Table 3. Summary of reported adverse events.
| Study | Adverse events |
| Campana et al. (2024) [15] | 40% skin toxicity, 15% grade ≥3 ulceration, more with combo therapy |
| Ahmad et al. (2024) [19] | Minimal toxicity, even with combination therapies |
| Zdzienicki et al. (2024) [17] | Not reported, but no concerns raised |
| Ferioli et al. (2023) [20] | Ulceration, necrosis (up to 41.6%), pain; more toxicity with combo |
| Lyons et al. (2023) [18] | Well tolerated, no muscle spasms or serious AEs, performed under LA |
| Campana et al. (2022) [14] | 33% ulceration (5% grade 3), mild pigmentation/suppuration |
| Campana et al. (2021) [13] | No serious AEs in any arm; immune AEs like pneumonitis noted |
| Borgognoni et al. (2020) [16] | Transient pain (27%), fever (52%), pigmentary changes (89.7%) |
| Petrelli et al. (2020) [21] | Generally mild; 1 treatment-related death (pre-existing lung disease) |
| Pirc et al. (2020) [22] | Adverse events not primary focus, safety assumed in modelling |
In the large prospective InspECT registry analysis, Campana et al. (2022) observed grade 3 toxicity in only 5% of patients, with 49% (185/378) experiencing at least one adverse event within 30 days, most commonly ulceration (33%), hyperpigmentation (27%), suppuration (18%), and odour (12%) [14]. Systemic toxicity was negligible, and no serious treatment-related complications occurred. Campana et al. (2021) similarly demonstrated that combining ECT with pembrolizumab did not increase toxicity, with no serious adverse events in any treatment arm [13]. Lyons et al. (2023) also reported excellent tolerability using high-frequency electroporation (HF-EP), noting the absence of intra-procedural muscle contractions and no major complications. Approximately half of all procedures were safely performed under local anaesthesia, highlighting its suitability for elderly or frail patients [18].
Systematic reviews reinforced these findings, with Petrelli et al. (2020) reporting ECT as generally well tolerated across 27 studies, with pain, erythema, oedema, and ulceration being the most frequent adverse effects.
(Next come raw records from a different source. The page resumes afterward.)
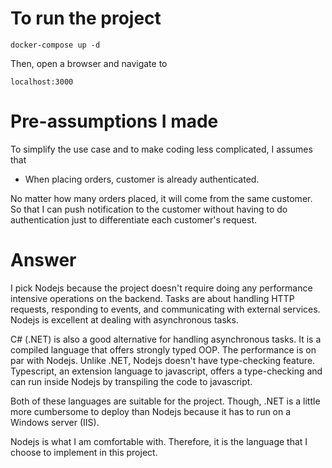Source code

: # To run the project

```
docker-compose up -d
```

Then, open a browser and navigate to

```
localhost:3000
```

# Pre-assumptions I made

To simplify the use case and to make coding less complicated, I assumes that

- When placing orders, customer is already authenticated.

No matter how many orders placed, it will come from the same customer.
So that I can push notification to the customer without having to do authentication just to differentiate each customer's request.

# Answer

I pick Nodejs because the project doesn't require doing any performance intensive operations on the backend.
Tasks are about handling HTTP requests, responding to events, and communicating with external services.
Nodejs is excellent at dealing with asynchronous tasks.

C# (.NET) is also a good alternative for handling asynchronous tasks.
It is a compiled language that offers strongly typed OOP.
The performance is on par with Nodejs.
Unlike .NET, Nodejs doesn't have type-checking feature.
Typescript, an extension language to javascript, offers a type-checking and can run inside Nodejs by transpiling the code to javascript.

Both of these languages are suitable for the project.
Though, .NET is a little more cumbersome to deploy than Nodejs because it has to run on a Windows server (IIS).

Nodejs is what I am comfortable with.
Therefore, it is the language that I choose to implement in this project.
One treatment-related death was reported in a patient with pre-existing pulmonary disease receiving intravenous bleomycin [21]. Ferioli et al. (2023) similarly described ulceration and necrosis as the main adverse effects, nearly all of which were mild-to-moderate and manageable with local care [20]. Ahmad et al. (2024) also reported minimal toxicity, even when ECT was combined with systemic or gene-based therapies [19]. In patients with in-transit melanoma, Campana et al. (2024) observed skin toxicity in 40%, including grade ≥3 ulceration in 15%, more frequently in those receiving combination treatment, yet overall tolerability remained high [15]. Borgognoni et al. (2020) noted no serious adverse events, with transient pain (27%), fever (52%), and pigmentary changes (89.7%) as the most common reactions [16]. Zdzienicki et al. (2024) and Pirc et al. (2020) did not explicitly report adverse-event data but raised no safety concerns [17,22].
Quality of Life Outcomes
QoL outcomes following ECT were variably assessed across studies, with the most comprehensive evaluation reported by Campana et al. (2022) using data from the prospective InspECT registry [14]. Patient-reported outcomes were measured with validated tools, including the EQ-5D-3L and EQ visual analogue scale (EQ-VAS). Overall QoL scores remained stable during follow-up, with no clinically significant decline observed. Patients achieving complete responses exhibited more favourable QoL trajectories, and baseline EQ-5D score emerged as the only independent predictor of treatment response (RR 14.76, p = 0.001) [14]. Higher baseline performance status and concomitant immunotherapy use were also associated with improved QoL throughout follow-up.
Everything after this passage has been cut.